Copy each line of the entries that contains the word "Architecture".

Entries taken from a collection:
== Segment start ==
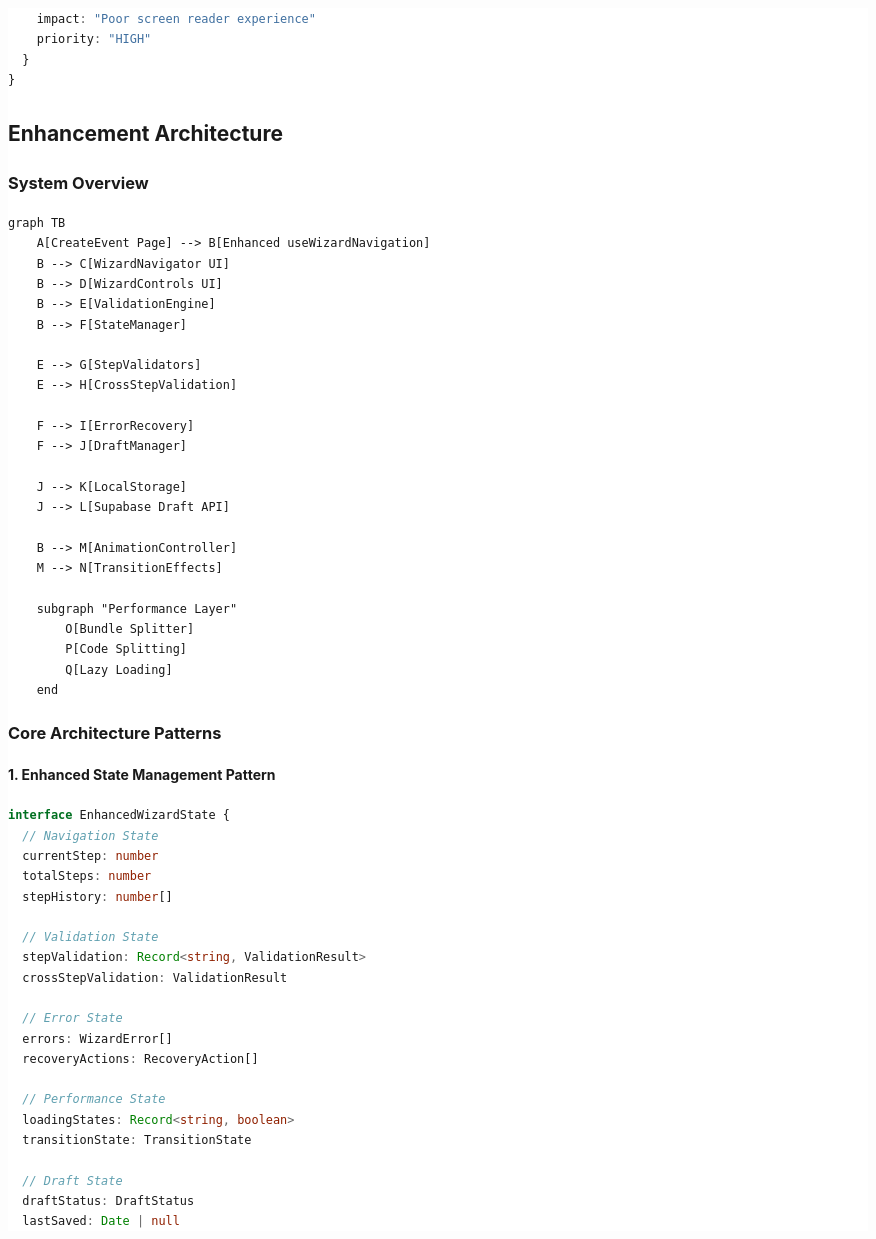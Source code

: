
 ```typescript
    impact: "Poor screen reader experience"
    priority: "HIGH"
  }
}
```

## Enhancement Architecture

### System Overview

```mermaid
graph TB
    A[CreateEvent Page] --> B[Enhanced useWizardNavigation]
    B --> C[WizardNavigator UI]
    B --> D[WizardControls UI]
    B --> E[ValidationEngine]
    B --> F[StateManager]
    
    E --> G[StepValidators]
    E --> H[CrossStepValidation]
    
    F --> I[ErrorRecovery]
    F --> J[DraftManager]
    
    J --> K[LocalStorage]
    J --> L[Supabase Draft API]
    
    B --> M[AnimationController]
    M --> N[TransitionEffects]
    
    subgraph "Performance Layer"
        O[Bundle Splitter]
        P[Code Splitting]
        Q[Lazy Loading]
    end
```

### Core Architecture Patterns

#### 1. Enhanced State Management Pattern

```typescript
interface EnhancedWizardState {
  // Navigation State
  currentStep: number
  totalSteps: number
  stepHistory: number[]
  
  // Validation State  
  stepValidation: Record<string, ValidationResult>
  crossStepValidation: ValidationResult
  
  // Error State
  errors: WizardError[]
  recoveryActions: RecoveryAction[]
  
  // Performance State
  loadingStates: Record<string, boolean>
  transitionState: TransitionState
  
  // Draft State
  draftStatus: DraftStatus
  lastSaved: Date | null
```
== Segment end ==
Task answer:
## Enhancement Architecture
### Core Architecture Patterns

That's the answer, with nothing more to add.